From the ashes a fire shall be woken,
A light from the shadows shall spring;
Renewed shall be blade that was broken,
The crownless again shall be king."


And I think that I really like the Dwarves poem. It makes you imagine beautiful places.

Emmie
05-07-2009, 08:46 PM
And I think that I really like the Dwarves poem. It makes you imagine beautiful places.

Yes!
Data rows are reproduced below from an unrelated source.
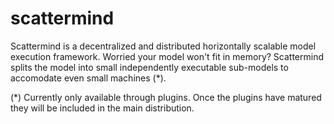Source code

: # scattermind

Scattermind is a decentralized and distributed horizontally scalable model
execution framework. Worried your model won't fit in memory? Scattermind
splits the model into small independently executable sub-models to accomodate
even small machines (*).

(*) Currently only available through plugins. Once the plugins have matured
they will be included in the main distribution.
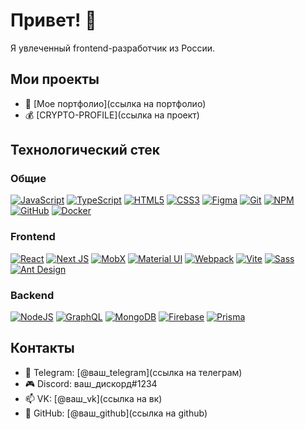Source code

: # Привет! 👋

Я увлеченный frontend-разработчик из России.

## Мои проекты

* 💼 [Мое портфолио](ссылка на портфолио)
* 💰 [CRYPTO-PROFILE](ссылка на проект)

## Технологический стек

### Общие

[![JavaScript](https://img.shields.io/badge/-JavaScript-F7DF1E?logo=javascript&logoColor=black)](https://developer.mozilla.org/ru/docs/Web/JavaScript)
[![TypeScript](https://img.shields.io/badge/-TypeScript-007ACC?logo=typescript&logoColor=white)](https://www.typescriptlang.org/)
[![HTML5](https://img.shields.io/badge/-HTML5-E34F26?logo=html5&logoColor=white)](https://developer.mozilla.org/ru/docs/Web/HTML)
[![CSS3](https://img.shields.io/badge/-CSS3-1572B6?logo=css3&logoColor=white)](https://developer.mozilla.org/ru/docs/Web/CSS)
[![Figma](https://img.shields.io/badge/-Figma-F24E1E?logo=figma&logoColor=white)](https://www.figma.com/)
[![Git](https://img.shields.io/badge/-Git-F05032?logo=git&logoColor=white)](https://git-scm.com/)
[![NPM](https://img.shields.io/badge/-NPM-CB3837?logo=npm&logoColor=white)](https://www.npmjs.com/)
[![GitHub](https://img.shields.io/badge/-GitHub-181717?logo=github&logoColor=white)](https://github.com/)
[![Docker](https://img.shields.io/badge/-Docker-2496ED?logo=docker&logoColor=white)](https://www.docker.com/)

### Frontend

[![React](https://img.shields.io/badge/-React-61DAFB?logo=react&logoColor=black)](https://reactjs.org/)
[![Next JS](https://img.shields.io/badge/-Next.js-000000?logo=nextdotjs&logoColor=white)](https://nextjs.org/)
[![MobX](https://img.shields.io/badge/-MobX-7F96FF?logo=mobx&logoColor=white)](https://mobx.js.org/README.html)
[![Material UI](https://img.shields.io/badge/-Material%20UI-0081CB?logo=material-ui&logoColor=white)](https://mui.com/)
[![Webpack](https://img.shields.io/badge/-Webpack-8DD6F9?logo=webpack&logoColor=black)](https://webpack.js.org/)
[![Vite](https://img.shields.io/badge/-Vite-646CFF?logo=vite&logoColor=white)](https://vitejs.dev/)
[![Sass](https://img.shields.io/badge/-Sass-CC6699?logo=sass&logoColor=white)](https://sass-lang.com/)
[![Ant Design](https://img.shields.io/badge/-Ant%20Design-0170FE?logo=ant-design&logoColor=white)](https://ant.design/)

### Backend

[![NodeJS](https://img.shields.io/badge/-Node.js-339933?logo=nodedotjs&logoColor=white)](https://nodejs.org/en/)
[![GraphQL](https://img.shields.io/badge/-GraphQL-E10098?logo=graphql&logoColor=white)](https://graphql.org/)
[![MongoDB](https://img.shields.io/badge/-MongoDB-47A248?logo=mongodb&logoColor=white)](https://www.mongodb.com/)
[![Firebase](https://img.shields.io/badge/-Firebase-FFCA28?logo=firebase&logoColor=black)](https://firebase.google.com/)
[![Prisma](https://img.shields.io/badge/-Prisma-2D3748?logo=prisma&logoColor=white)](https://www.prisma.io/)

## Контакты

* 💬 Telegram: [@ваш_telegram](ссылка на телеграм)
* 🎮 Discord: ваш_дискорд#1234
* 📫 VK: [@ваш_vk](ссылка на вк)
* 🐙 GitHub: [@ваш_github](ссылка на github)
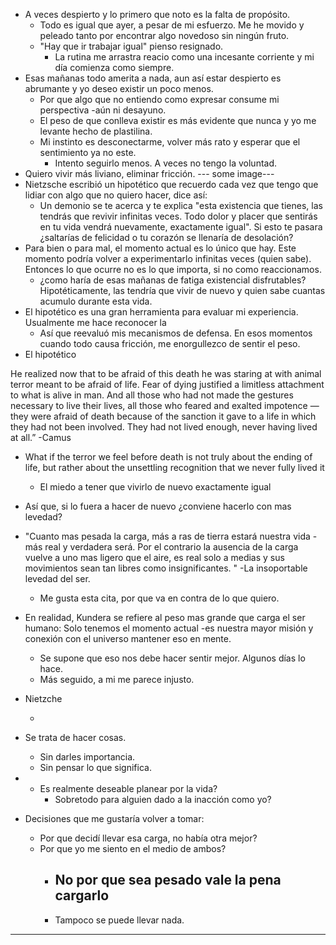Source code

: - A veces despierto y lo primero que noto es la falta de propósito. 
	- Todo es igual que ayer, a pesar de mi esfuerzo. Me he movido y peleado tanto por encontrar algo novedoso sin ningún fruto.  
	- "Hay que ir trabajar igual" pienso resignado. 
		- La rutina me arrastra reacio como una incesante corriente y mi día comienza como siempre. 
- Esas mañanas todo amerita a nada, aun así estar despierto es abrumante y yo deseo existir un poco menos. 
	- Por que algo que no entiendo como expresar consume mi perspectiva -aún ni desayuno.
	- El peso de que conlleva existir es más evidente que nunca y yo me levante hecho de plastilina. 
	- Mi instinto es desconectarme, volver más rato y esperar que el sentimiento ya no este. 
		- Intento seguirlo menos. A veces no tengo la voluntad. 
- Quiero vivir más liviano, eliminar fricción. 
--- some image--- 
- Nietzsche escribió un hipotético que recuerdo cada vez que tengo que lidiar con algo que no quiero hacer, dice así: 
	- Un demonio se te acerca y te explica "esta existencia que tienes, las tendrás que revivir infinitas veces. Todo dolor y placer que sentirás en tu vida vendrá nuevamente, exactamente igual". Si esto te pasara ¿saltarías de felicidad o tu corazón se llenaría de desolación?
- Para bien o para mal, el momento actual es lo único que hay. Este momento podría volver a experimentarlo infinitas veces (quien sabe). Entonces lo que ocurre no es lo que importa, si no como reaccionamos. 
	- ¿como haría de esas mañanas de fatiga existencial disfrutables? Hipotéticamente, las tendría que vivir de nuevo y quien sabe cuantas acumulo durante esta vida. 
- El hipotético es una gran herramienta para evaluar mi experiencia. Usualmente me hace reconocer la 
	- Así que reevaluó mis mecanismos de defensa. En esos momentos cuando todo causa fricción, me enorgullezco de sentir el peso.
- El hipotético 



He realized now that to be afraid of this death he was staring at with animal terror meant to be afraid of life. Fear of dying justified a limitless attachment to what is alive in man. And all those who had not made the gestures necessary to live their lives, all those who feared and exalted impotence — they were afraid of death because of the sanction it gave to a life in which they had not been involved. They had not lived enough, never having lived at all.” -Camus
- What if the terror we feel before death is not truly about the ending of life, but rather about the unsettling recognition that we never fully lived it
	- El miedo a tener que vivirlo de nuevo exactamente igual







- Así que, si lo fuera a hacer de nuevo ¿conviene hacerlo con mas levedad?
- "Cuanto mas pesada la carga, más a ras de tierra estará nuestra vida -más real y verdadera será. Por el contrario la ausencia de la carga vuelve a uno mas ligero que el aire, es real solo a medias y sus movimientos sean tan libres como insignificantes. " -La insoportable levedad del ser. 
	- Me gusta esta cita, por que va en contra de lo que quiero. 
- En realidad, Kundera se refiere al peso mas grande que carga el ser humano: Solo tenemos el momento actual -es nuestra mayor misión y conexión con el universo mantener eso en mente. 
	- Se supone que eso nos debe hacer sentir mejor. Algunos días lo hace. 
	- Más seguido, a mi me parece injusto. 
- Nietzche 


	- 
- Se trata de hacer cosas.
	- Sin darles importancia. 
	- Sin pensar lo que significa.
- 
	- Es realmente deseable planear por la vida?
		- Sobretodo para alguien dado a la inacción como yo?
- Decisiones que me gustaría volver a tomar:
	- Por que decidí llevar esa carga, no había otra mejor?
	- Por que yo me siento en el medio de ambos?
		- No por que sea pesado vale la pena cargarlo
			-
		- Tampoco se puede llevar nada. 

----------------------------------------------------------------------------




 

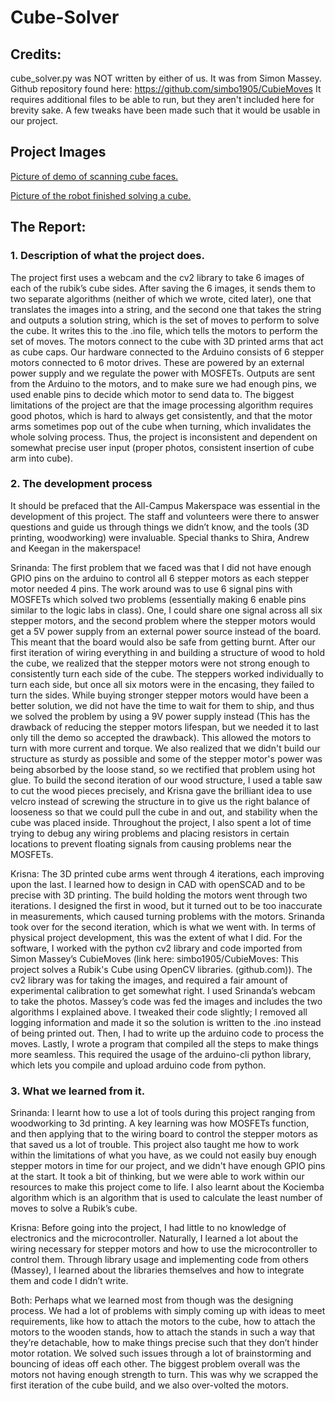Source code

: # Cube-Solver

## Credits:
cube_solver.py was NOT written by either of us. It was from Simon Massey. Github repository found here: 
https://github.com/simbo1905/CubieMoves
It requires additional files to be able to run, but they aren't included here for brevity sake.
A few tweaks have been made such that it would be usable in our project.

## Project Images

[Picture of demo of scanning cube faces.](https://github.com/Srinanda-Yallapragada/cube-solver/blob/main/images/Image%20of%20capturing%20cube%20faces.jpg)

[Picture of the robot finished solving a cube.](https://github.com/Srinanda-Yallapragada/cube-solver/blob/main/images/Image%20of%20robot%20holding%20a%20solved%20cube.jpg)

## The Report:
### 1. Description of what the project does. 
The project first uses a webcam and the cv2 library to take 6 images of each of the rubik’s cube sides. After saving the 6 images, it sends them to two separate algorithms (neither of which we wrote, cited later), one that translates the images into a string, and the second one that takes the string and outputs a solution string, which is the set of moves to perform to solve the cube. It writes this to the .ino file, which tells the motors to perform the set of moves. The motors connect to the cube with 3D printed arms that act as cube caps. Our hardware connected to the Arduino consists of 6 stepper motors connected to 6 motor drives. These are powered by an external power supply and we regulate the power with MOSFETs. Outputs are sent from the Arduino to the motors, and to make sure we had enough pins, we used enable pins to decide which motor to send data to. The biggest limitations of the project are that the image processing algorithm requires good photos, which is hard to always get consistently, and that the motor arms sometimes pop out of the cube when turning, which invalidates the whole solving process. Thus, the project is inconsistent and dependent on somewhat precise user input (proper photos, consistent insertion of cube arm into cube).

### 2. The development process
It should be prefaced that the All-Campus Makerspace was essential in the development of this project. The staff and volunteers were there to answer questions and guide us through things we didn’t know, and the tools (3D printing, woodworking) were invaluable. Special thanks to Shira, Andrew and Keegan in the makerspace! 

Srinanda: The first problem that we faced was that I did not have enough GPIO pins on the arduino to control all 6 stepper motors as each stepper motor needed 4 pins. The work around was to use 6 signal pins with MOSFETs which solved two problems (essentially making 6 enable pins similar to the logic labs in class). One, I could share one signal across all six stepper motors, and the second problem where the stepper motors would get a 5V power supply from an external power source instead of the board. This meant that the board would also be safe from getting burnt. After our first iteration of wiring everything in and building a structure of wood to hold the cube, we realized that the stepper motors were not strong enough to consistently turn each side of the cube. The steppers worked individually to turn each side, but once all six motors were in the encasing, they failed to turn the sides. While buying stronger stepper motors would have been a better solution, we did not have the time to wait for them to ship, and thus we solved the problem by using a 9V power supply instead (This has the drawback of reducing the stepper motors lifespan, but we needed it to last only till the demo so accepted the drawback). This allowed the motors to turn with more current and torque. We also realized that we didn't build our structure as sturdy as possible and some of the stepper motor's power was being absorbed by the loose stand, so we rectified that problem using hot glue. To build the second iteration of our wood structure, I used a table saw to cut the wood pieces precisely, and Krisna gave the brilliant idea to use velcro instead of screwing the structure in to give us the right balance of looseness so that we could pull the cube in and out, and stability when the cube was placed inside. Throughout the project, I also spent a lot of time trying to debug any wiring problems and placing resistors in certain locations to prevent floating signals from causing problems near the MOSFETs. 

Krisna:
The 3D printed cube arms went through 4 iterations, each improving upon the last. I learned how to design in CAD with openSCAD and to be precise with 3D printing. The build holding the motors went through two iterations. I designed the first in wood, but it turned out to be too inaccurate in measurements, which caused turning problems with the motors. Srinanda took over for the second iteration, which is what we went with. In terms of physical project development, this was the extent of what I did. For the software, I worked with the python cv2 library and code imported from Simon Massey’s CubieMoves (link here: simbo1905/CubieMoves: This project solves a Rubik's Cube using OpenCV libraries. (github.com)). The cv2 library was for taking the images, and required a fair amount of experimental calibration to get somewhat right. I used Srinanda’s webcam to take the photos. Massey’s code was fed the images and includes the two algorithms I explained above. I tweaked their code slightly; I removed all logging information and made it so the solution is written to the .ino instead of being printed out. Then, I had to write up the arduino code to process the moves. Lastly, I wrote a program that compiled all the steps to make things more seamless. This required the usage of the arduino-cli python library, which lets you compile and upload arduino code from python. 

### 3. What we learned from it. 
Srinanda:
I learnt how to use a lot of tools during this project ranging from woodworking to 3d printing. A key learning was how MOSFETs function, and then applying that to the wiring board to control the stepper motors as that saved us a lot of trouble. This project also taught me how to work within the limitations of what you have, as we could not easily buy enough stepper motors in time for our project, and we didn't have enough GPIO pins at the start. It took a bit of thinking, but we were able to work within our resources to make this project come to life. I also learnt about the Kociemba algorithm which is an algorithm that is used to calculate the least number of moves to solve a Rubik’s cube.

Krisna: 
Before going into the project, I had little to no knowledge of electronics and the microcontroller. Naturally, I learned a lot about the wiring necessary for stepper motors and how to use the microcontroller to control them. Through library usage and implementing code from others (Massey), I learned about the libraries themselves and how to integrate them and code I didn’t write. 

Both:
Perhaps what we learned most from though was the designing process. We had a lot of problems with simply coming up with ideas to meet requirements, like how to attach the motors to the cube, how to attach the motors to the wooden stands, how to attach the stands in such a way that they’re detachable, how to make things precise such that they don’t hinder motor rotation. We solved such issues through a lot of brainstorming and bouncing of ideas off each other. The biggest problem overall was the motors not having enough strength to turn. This was why we scrapped the first iteration of the cube build, and we also over-volted the motors. 

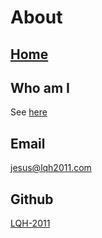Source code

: # About
## [Home](/)
## Who am I
See [here](https://lqh2011.com)
## Email
[jesus@lqh2011.com](mailto:jesus@lqh2011.com)
## Github
[LQH-2011](https://github.com/LQH-2011)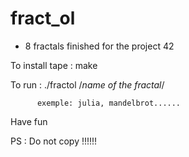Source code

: # fract_ol

* 8 fractals finished for the project 42 

To install tape :
make

To run :
./fractol /*name of the fractal*/

          exemple: julia, mandelbrot......

Have fun

PS : Do not copy !!!!!!
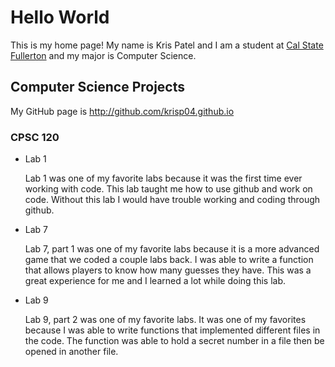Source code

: # Hello World

This is my home page! My name is Kris Patel and I am a student at [Cal State Fullerton](http://www.fullerton.edu/) and my major is Computer Science.

## Computer Science Projects

My GitHub page is http://github.com/krisp04.github.io

### CPSC 120

* Lab 1 
   
    Lab 1 was one of my favorite labs because it was the first time ever working with code. This lab taught me how to use github and work on code. Without this lab I would have trouble working and coding through github.

* Lab 7
    
    Lab 7, part 1 was one of my favorite labs because it is a more advanced game that we coded a couple labs back. I was able to write a function that allows players to know how many guesses they have. This was a great experience for me and I learned a lot while doing this lab. 

* Lab 9
    
    Lab 9, part 2 was one of my favorite labs. It was one of my favorites because I was able to write functions that implemented different files in the code. The function was able to hold a secret number in a file then be opened in another file. 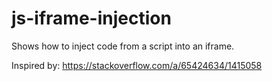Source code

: # js-iframe-injection

Shows how to inject code from a script into an iframe.

Inspired by:
https://stackoverflow.com/a/65424634/1415058
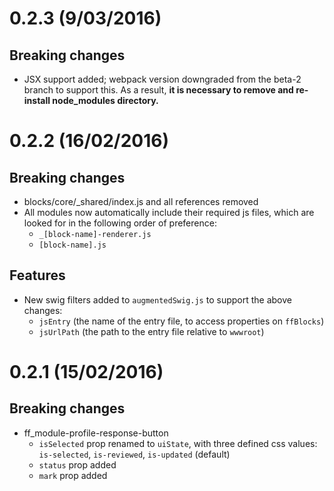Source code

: # 0.2.3 (9/03/2016)

## Breaking changes
- JSX support added; webpack version downgraded from the beta-2 branch to support this. As a result, **it is necessary to remove and re-install node_modules directory.**


# 0.2.2 (16/02/2016)

## Breaking changes
- blocks/core/_shared/index.js and all references removed
- All modules now automatically include their required js files, which are looked for in the following order of preference:
    - `_[block-name]-renderer.js`
    - `[block-name].js`

## Features
- New swig filters added to `augmentedSwig.js` to support the above changes: 
    - `jsEntry` (the name of the entry file, to access properties on `ffBlocks`) 
    - `jsUrlPath` (the path to the entry file relative to `wwwroot`)

# 0.2.1 (15/02/2016)

## Breaking changes
- ff_module-profile-response-button 
    - `isSelected` prop renamed to `uiState`, with three defined css values: `is-selected`, `is-reviewed`, `is-updated` (default)
    - `status` prop added
    - `mark` prop added
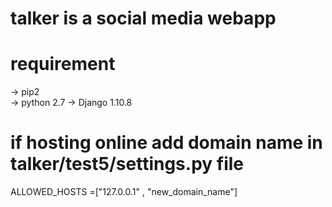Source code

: # talker is a social media webapp

# requirement
-> pip2        
-> python 2.7 
-> Django 1.10.8

# if hosting online add domain name in  talker/test5/settings.py file 
  ALLOWED_HOSTS =["127.0.0.1" , "new_domain_name"]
Actually, I think a lot of Tolkien's writing makes me imagine beautiful places, and that's part of the reason I like it so much.

I'm not sure which dwarves poem you were talking about, but I've always liked this one:

Far over the misty mountains cold
To dungeons deep and caverns old
We must away ere break of day
To seek the pale enchanted gold

Also, I think I mentioned this in another thread somewhere, but this is one of my favorite poems:

When evening in the Shire was grey
his footsteps on the Hill were heard;
before the dawn he went away
on journey long without a word.

From Wilderland to Western shore,
from northern waste to southern hill,
through dragon-lair and hidden door
and darkling woods he walked at will.

With Dwarf and Hobbit, Elves and Men,
with mortal and immortal folk,
with bird on bough and beast in den,
in their own secret tongues he spoke.

A deadly sword, a healing hand,
a back that bent beneath his load;
a trumpet-voice, a burning brand,
a weary pilgrim on the road.

A lord of wisdom throned he sat,
swift in anger, quick to laugh;
an old man in a battered hat
who leaned upon a thorny staff.

He stood upon the bridge alone
and Fire and Shadow both defied;
his staff was broken on the stone,
in Khazad-dűm his wisdom died.

Clarett
05-09-2009, 09:56 AM
I like Beren and Luthien, but I haven't got it in english. But in czech it's beatiful...XD

"..Bujný byl list, tráva zelená, vysoký kvetl bolehlav,
a mýtinou zář světelná, hvězd ve stínu se chvěla.
Tinúviel se vznášela, píšťalka zněla ztajená.
Vlas hvězdný měla jako háv, a zář se v šatu odrážela.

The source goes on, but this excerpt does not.